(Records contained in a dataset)

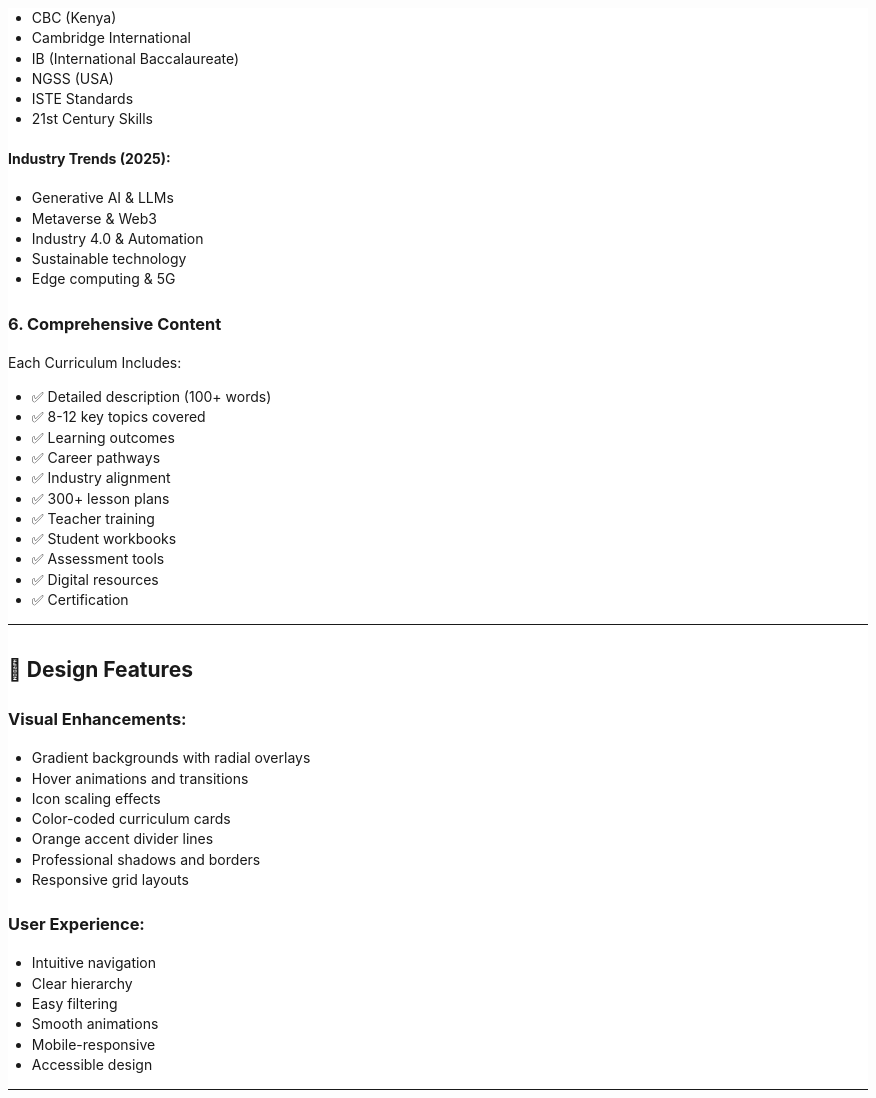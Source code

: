 - CBC (Kenya)
- Cambridge International
- IB (International Baccalaureate)
- NGSS (USA)
- ISTE Standards
- 21st Century Skills

#### Industry Trends (2025):

- Generative AI & LLMs
- Metaverse & Web3
- Industry 4.0 & Automation
- Sustainable technology
- Edge computing & 5G

### 6. **Comprehensive Content**

Each Curriculum Includes:

- ✅ Detailed description (100+ words)
- ✅ 8-12 key topics covered
- ✅ Learning outcomes
- ✅ Career pathways
- ✅ Industry alignment
- ✅ 300+ lesson plans
- ✅ Teacher training
- ✅ Student workbooks
- ✅ Assessment tools
- ✅ Digital resources
- ✅ Certification

---

## 🎨 Design Features

### Visual Enhancements:

- Gradient backgrounds with radial overlays
- Hover animations and transitions
- Icon scaling effects
- Color-coded curriculum cards
- Orange accent divider lines
- Professional shadows and borders
- Responsive grid layouts

### User Experience:

- Intuitive navigation
- Clear hierarchy
- Easy filtering
- Smooth animations
- Mobile-responsive
- Accessible design

---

> **How to complete this task**
Every line in the entries above that mentions the word "Industry" must be shown.

> **Your response**
#### Industry Trends (2025):
- Industry 4.0 & Automation
- ✅ Industry alignment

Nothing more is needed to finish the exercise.